Stored items from a collection |
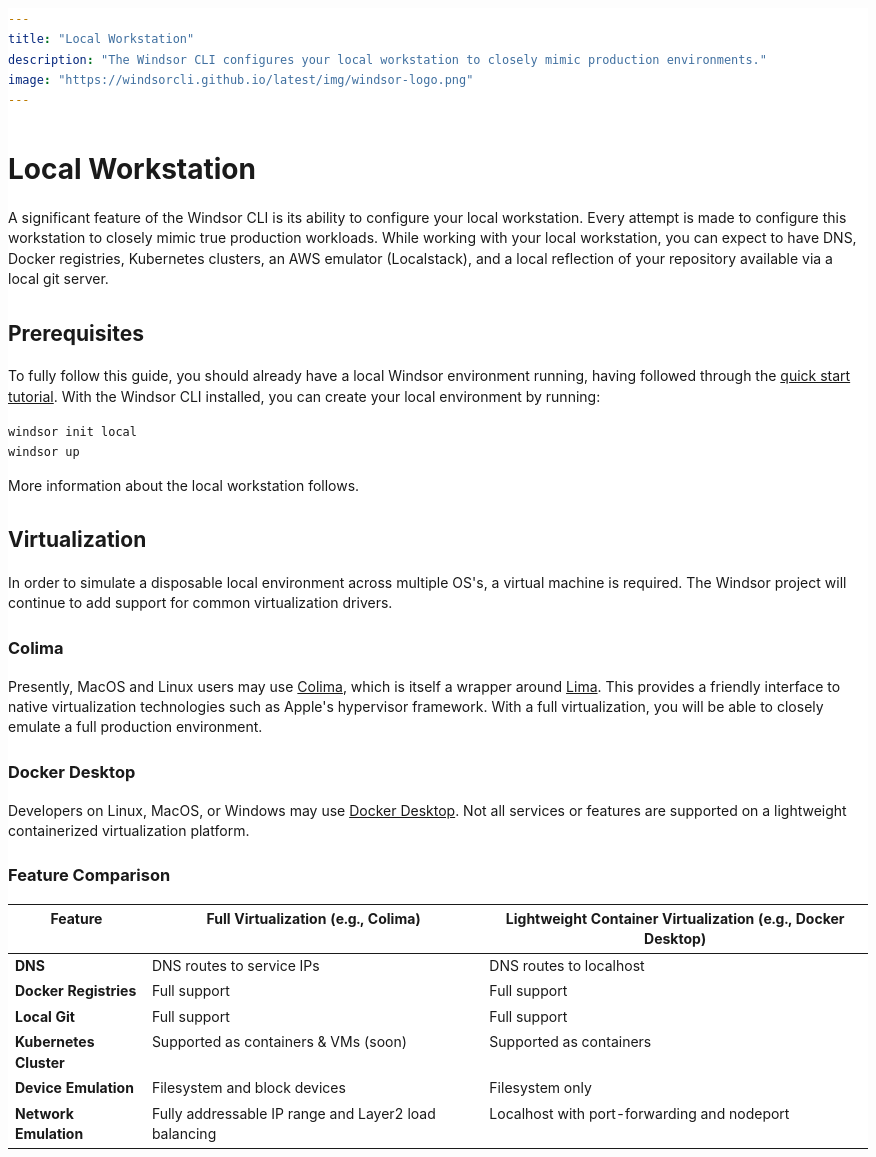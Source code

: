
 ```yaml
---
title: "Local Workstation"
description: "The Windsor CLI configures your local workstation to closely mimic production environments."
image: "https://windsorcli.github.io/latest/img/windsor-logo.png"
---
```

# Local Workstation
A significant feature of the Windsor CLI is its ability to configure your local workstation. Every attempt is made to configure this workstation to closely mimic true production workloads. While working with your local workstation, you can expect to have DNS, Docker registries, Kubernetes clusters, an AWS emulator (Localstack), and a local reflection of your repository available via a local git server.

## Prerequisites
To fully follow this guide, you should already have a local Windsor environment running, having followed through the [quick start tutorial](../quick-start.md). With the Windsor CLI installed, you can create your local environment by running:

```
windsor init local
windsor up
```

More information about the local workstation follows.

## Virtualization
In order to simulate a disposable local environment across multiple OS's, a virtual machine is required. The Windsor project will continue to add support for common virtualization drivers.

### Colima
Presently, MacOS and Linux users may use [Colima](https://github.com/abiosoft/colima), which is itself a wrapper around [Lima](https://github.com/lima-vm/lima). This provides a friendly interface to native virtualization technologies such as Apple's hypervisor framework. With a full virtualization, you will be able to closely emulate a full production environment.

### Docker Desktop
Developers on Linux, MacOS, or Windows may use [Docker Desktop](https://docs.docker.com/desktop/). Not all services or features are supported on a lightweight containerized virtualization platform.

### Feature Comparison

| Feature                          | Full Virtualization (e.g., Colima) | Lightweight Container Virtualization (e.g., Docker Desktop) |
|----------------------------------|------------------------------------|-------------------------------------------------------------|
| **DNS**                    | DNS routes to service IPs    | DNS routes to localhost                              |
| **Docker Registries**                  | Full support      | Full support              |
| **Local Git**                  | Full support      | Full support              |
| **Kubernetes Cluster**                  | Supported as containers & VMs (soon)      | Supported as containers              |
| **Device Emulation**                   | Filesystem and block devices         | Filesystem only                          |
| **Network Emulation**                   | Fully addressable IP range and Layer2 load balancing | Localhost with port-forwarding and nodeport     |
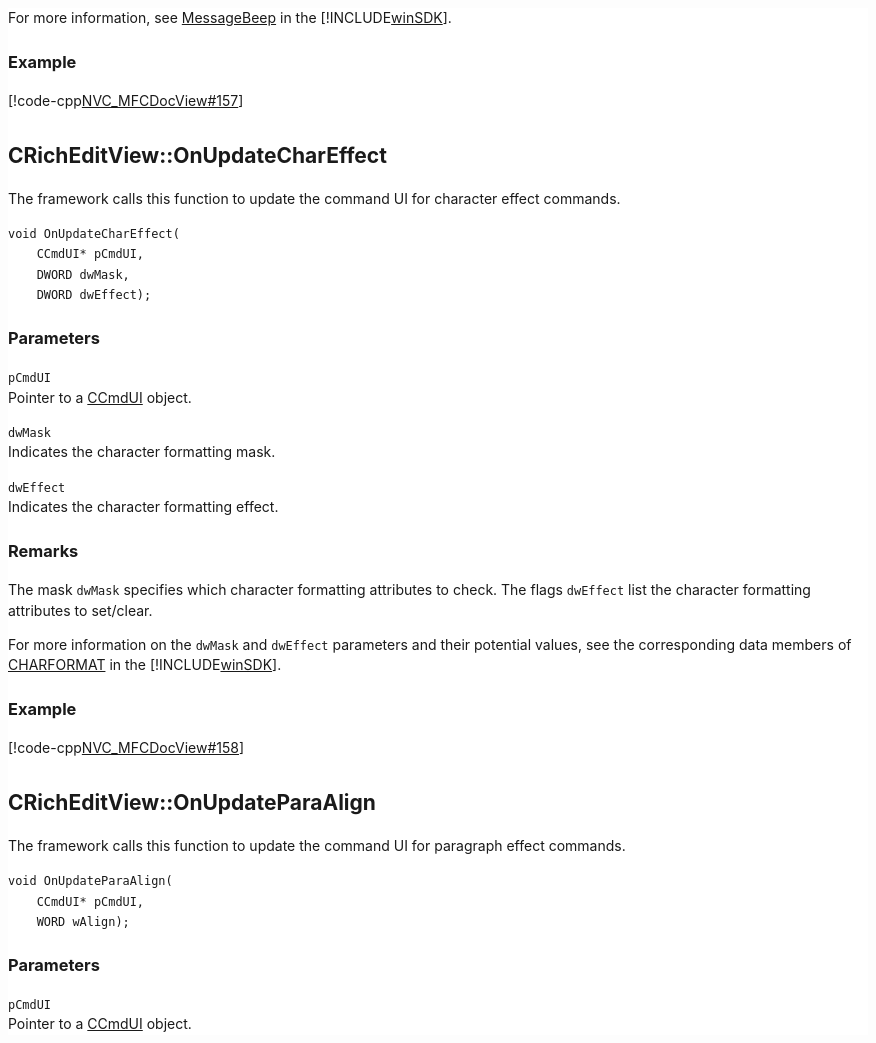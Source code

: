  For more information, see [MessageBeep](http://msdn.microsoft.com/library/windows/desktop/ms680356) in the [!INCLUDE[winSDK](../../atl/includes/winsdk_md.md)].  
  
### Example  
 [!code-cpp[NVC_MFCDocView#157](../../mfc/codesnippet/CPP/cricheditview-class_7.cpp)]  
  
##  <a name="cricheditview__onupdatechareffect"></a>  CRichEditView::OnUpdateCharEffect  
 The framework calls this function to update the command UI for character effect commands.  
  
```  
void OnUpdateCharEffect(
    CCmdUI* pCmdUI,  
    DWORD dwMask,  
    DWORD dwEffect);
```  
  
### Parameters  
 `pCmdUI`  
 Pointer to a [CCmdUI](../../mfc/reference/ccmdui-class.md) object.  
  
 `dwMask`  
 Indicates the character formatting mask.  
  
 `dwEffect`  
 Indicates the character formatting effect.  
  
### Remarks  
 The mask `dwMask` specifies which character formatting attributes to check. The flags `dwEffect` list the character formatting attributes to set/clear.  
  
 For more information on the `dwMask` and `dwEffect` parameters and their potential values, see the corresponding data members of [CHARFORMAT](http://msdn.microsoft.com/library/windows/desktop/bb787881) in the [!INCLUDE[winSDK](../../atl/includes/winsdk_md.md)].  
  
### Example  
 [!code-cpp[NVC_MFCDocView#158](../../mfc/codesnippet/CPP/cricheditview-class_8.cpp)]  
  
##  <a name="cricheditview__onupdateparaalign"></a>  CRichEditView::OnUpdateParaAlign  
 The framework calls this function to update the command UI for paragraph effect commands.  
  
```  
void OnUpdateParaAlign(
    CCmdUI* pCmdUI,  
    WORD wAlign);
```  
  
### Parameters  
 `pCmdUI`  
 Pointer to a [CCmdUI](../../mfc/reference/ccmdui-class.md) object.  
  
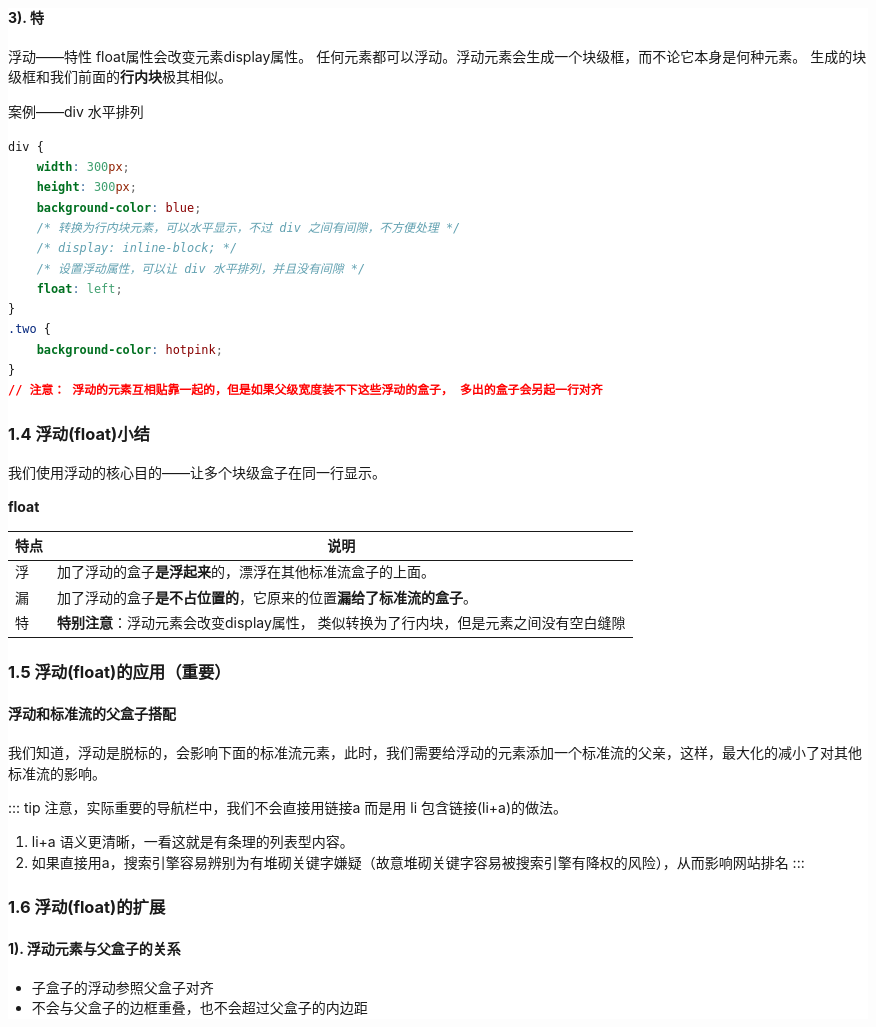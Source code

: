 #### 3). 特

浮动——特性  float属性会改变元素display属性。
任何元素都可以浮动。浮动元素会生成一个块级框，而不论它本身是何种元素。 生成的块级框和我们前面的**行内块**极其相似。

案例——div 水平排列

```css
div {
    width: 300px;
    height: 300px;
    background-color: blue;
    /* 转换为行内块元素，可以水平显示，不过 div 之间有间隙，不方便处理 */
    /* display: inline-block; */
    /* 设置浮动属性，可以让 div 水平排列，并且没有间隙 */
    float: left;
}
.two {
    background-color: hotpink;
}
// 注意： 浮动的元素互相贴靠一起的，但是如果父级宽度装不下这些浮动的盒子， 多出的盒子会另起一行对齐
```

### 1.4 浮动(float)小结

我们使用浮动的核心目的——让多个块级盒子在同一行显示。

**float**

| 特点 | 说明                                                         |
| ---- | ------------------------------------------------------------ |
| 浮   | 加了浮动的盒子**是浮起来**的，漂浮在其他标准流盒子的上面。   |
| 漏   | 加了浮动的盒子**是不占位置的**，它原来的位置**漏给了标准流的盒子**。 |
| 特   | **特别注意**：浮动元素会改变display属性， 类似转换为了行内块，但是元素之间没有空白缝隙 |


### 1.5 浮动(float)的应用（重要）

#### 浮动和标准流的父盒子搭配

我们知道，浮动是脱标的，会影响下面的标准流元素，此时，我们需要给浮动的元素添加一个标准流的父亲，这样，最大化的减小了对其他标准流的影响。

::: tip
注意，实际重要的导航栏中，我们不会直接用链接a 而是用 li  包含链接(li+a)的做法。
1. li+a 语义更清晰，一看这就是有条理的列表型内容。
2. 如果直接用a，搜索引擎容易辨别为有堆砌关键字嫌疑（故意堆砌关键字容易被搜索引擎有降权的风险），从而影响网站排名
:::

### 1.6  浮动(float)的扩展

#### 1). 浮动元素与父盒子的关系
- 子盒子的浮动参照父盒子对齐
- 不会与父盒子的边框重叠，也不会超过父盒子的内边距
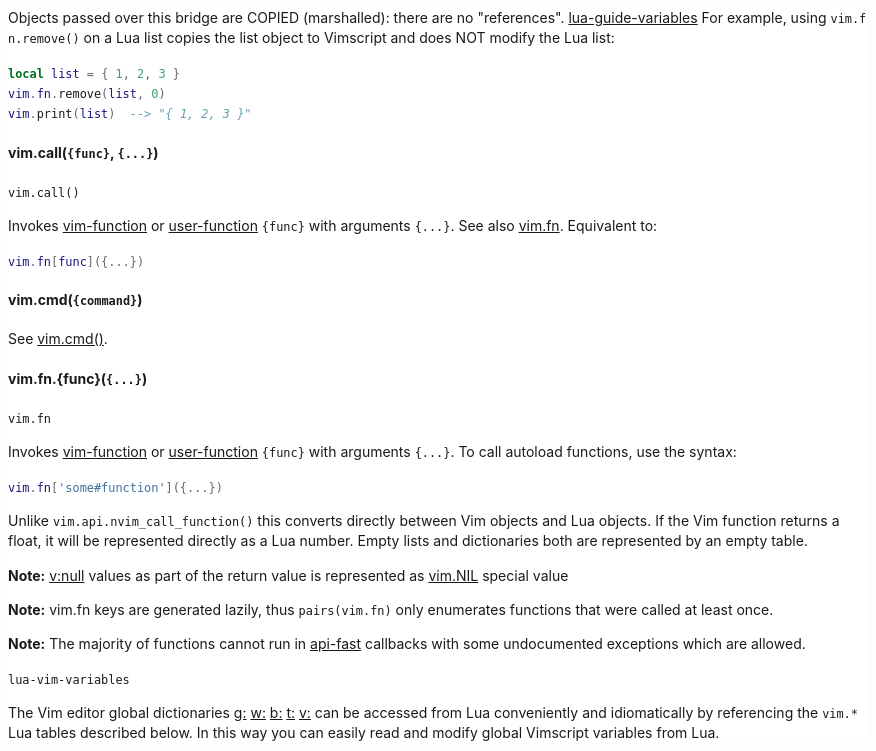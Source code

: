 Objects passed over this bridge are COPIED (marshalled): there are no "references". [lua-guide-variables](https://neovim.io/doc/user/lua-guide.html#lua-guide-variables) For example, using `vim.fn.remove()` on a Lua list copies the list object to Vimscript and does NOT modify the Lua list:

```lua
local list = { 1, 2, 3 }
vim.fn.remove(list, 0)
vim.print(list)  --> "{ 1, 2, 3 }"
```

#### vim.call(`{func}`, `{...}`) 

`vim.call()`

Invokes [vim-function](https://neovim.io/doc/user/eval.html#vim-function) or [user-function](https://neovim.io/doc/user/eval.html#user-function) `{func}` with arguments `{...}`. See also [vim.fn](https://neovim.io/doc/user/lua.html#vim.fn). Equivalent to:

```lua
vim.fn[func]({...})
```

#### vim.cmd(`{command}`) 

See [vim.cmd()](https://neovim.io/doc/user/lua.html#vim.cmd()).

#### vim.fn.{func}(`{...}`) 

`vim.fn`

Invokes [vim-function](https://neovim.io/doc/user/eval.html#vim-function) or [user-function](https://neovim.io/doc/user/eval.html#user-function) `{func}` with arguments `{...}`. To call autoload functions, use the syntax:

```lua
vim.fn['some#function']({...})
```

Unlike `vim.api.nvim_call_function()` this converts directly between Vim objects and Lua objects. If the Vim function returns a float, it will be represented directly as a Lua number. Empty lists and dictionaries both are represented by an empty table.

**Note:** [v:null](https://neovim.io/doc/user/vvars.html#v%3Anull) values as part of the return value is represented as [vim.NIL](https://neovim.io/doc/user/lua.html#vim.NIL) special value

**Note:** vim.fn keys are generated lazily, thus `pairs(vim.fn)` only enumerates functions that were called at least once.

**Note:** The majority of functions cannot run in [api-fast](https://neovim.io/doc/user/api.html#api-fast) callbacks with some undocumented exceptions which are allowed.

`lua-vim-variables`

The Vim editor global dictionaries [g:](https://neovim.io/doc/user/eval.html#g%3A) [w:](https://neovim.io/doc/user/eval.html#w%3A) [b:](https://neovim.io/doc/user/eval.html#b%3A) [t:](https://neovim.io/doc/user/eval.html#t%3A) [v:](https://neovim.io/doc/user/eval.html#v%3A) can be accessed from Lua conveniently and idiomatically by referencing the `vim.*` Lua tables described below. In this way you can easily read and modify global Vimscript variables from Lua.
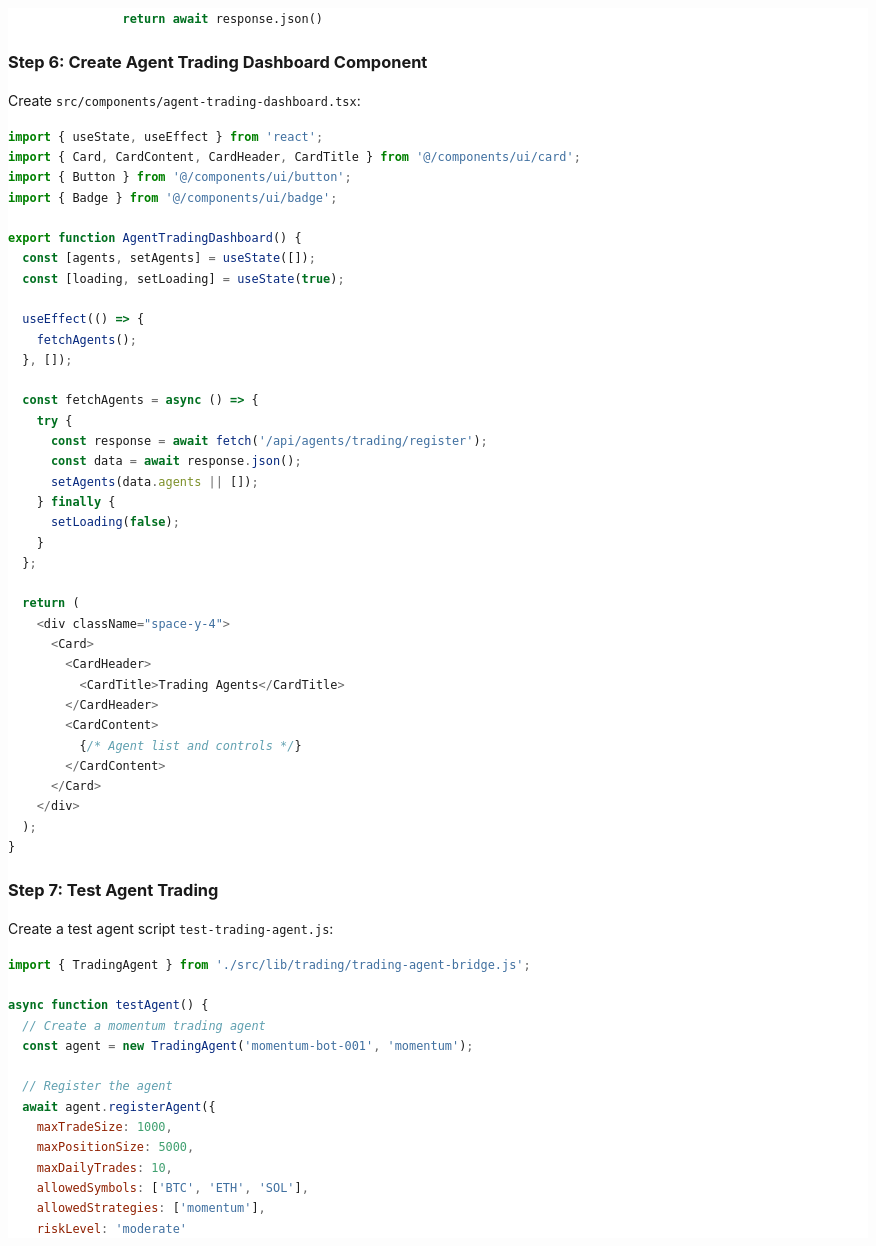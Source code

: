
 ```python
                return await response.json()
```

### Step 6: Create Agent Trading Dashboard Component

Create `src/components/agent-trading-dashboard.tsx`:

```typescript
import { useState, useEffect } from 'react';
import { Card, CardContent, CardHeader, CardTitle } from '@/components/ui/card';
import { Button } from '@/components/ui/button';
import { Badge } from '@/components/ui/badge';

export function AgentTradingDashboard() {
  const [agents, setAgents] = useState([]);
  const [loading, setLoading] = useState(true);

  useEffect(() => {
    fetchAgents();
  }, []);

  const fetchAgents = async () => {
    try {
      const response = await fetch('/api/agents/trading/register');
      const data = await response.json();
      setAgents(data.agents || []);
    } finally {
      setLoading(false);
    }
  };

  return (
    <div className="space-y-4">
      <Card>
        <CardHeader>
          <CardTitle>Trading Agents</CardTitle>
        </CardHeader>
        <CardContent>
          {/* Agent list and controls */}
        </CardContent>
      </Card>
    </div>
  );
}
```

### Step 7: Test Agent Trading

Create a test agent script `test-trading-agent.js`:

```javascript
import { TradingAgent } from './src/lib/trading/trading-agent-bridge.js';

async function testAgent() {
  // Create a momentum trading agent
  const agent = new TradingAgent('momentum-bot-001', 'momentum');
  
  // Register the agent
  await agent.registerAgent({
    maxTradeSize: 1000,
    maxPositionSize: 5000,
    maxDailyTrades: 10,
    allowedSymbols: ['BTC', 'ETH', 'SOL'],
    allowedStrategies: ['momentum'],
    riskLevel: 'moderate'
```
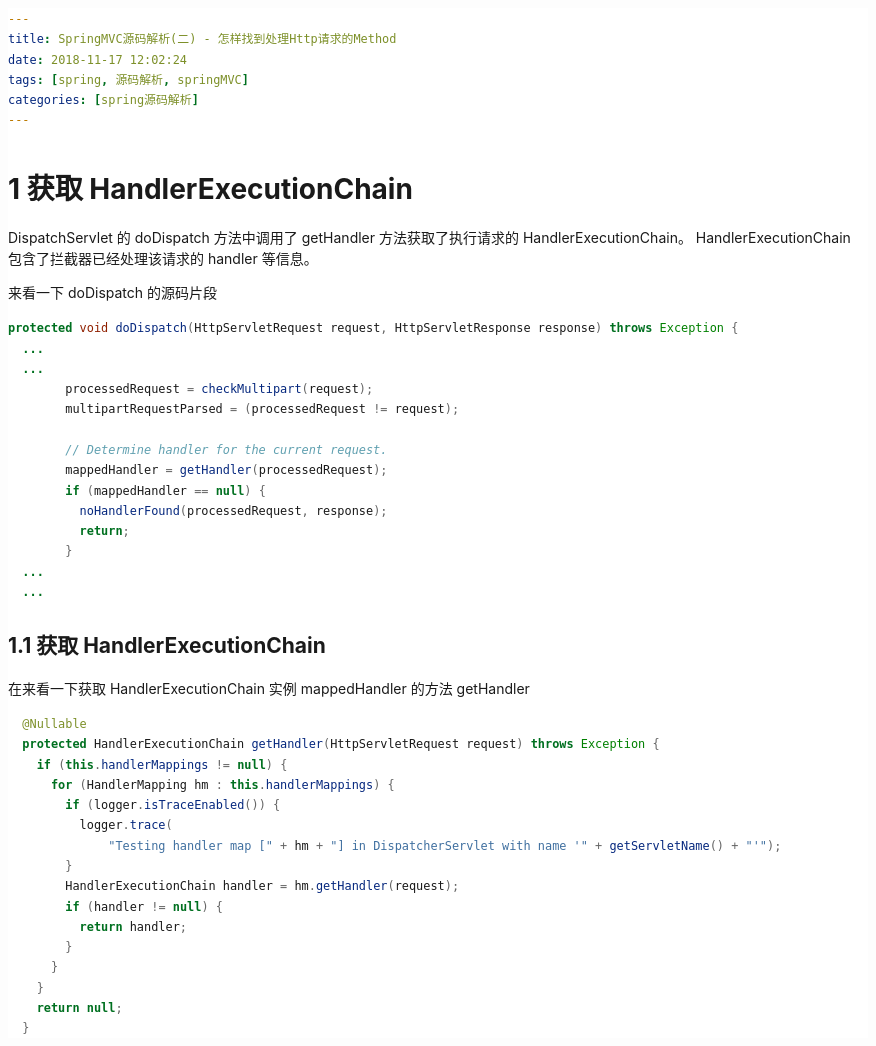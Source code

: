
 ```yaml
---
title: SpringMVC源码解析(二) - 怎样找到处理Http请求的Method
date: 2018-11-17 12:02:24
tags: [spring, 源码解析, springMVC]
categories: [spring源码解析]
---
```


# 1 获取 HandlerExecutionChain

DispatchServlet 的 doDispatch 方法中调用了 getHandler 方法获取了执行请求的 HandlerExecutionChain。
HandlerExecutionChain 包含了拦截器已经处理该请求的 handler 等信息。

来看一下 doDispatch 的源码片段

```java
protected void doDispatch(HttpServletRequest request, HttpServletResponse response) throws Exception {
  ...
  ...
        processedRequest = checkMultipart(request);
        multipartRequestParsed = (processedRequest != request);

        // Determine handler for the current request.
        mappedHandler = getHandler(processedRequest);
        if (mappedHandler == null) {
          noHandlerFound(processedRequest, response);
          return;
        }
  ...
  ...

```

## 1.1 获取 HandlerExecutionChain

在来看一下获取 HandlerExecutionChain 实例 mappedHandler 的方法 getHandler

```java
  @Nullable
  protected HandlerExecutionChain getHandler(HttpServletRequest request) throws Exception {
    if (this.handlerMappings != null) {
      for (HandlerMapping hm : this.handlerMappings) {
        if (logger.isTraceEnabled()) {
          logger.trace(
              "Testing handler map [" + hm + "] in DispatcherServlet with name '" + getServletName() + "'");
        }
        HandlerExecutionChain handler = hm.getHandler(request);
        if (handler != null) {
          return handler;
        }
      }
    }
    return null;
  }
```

ACTIVITY |
Could you copy every line from the records that has "HttpServletRequest" in it?

TASK SOLUTION |
protected void doDispatch(HttpServletRequest request, HttpServletResponse response) throws Exception {
  protected HandlerExecutionChain getHandler(HttpServletRequest request) throws Exception {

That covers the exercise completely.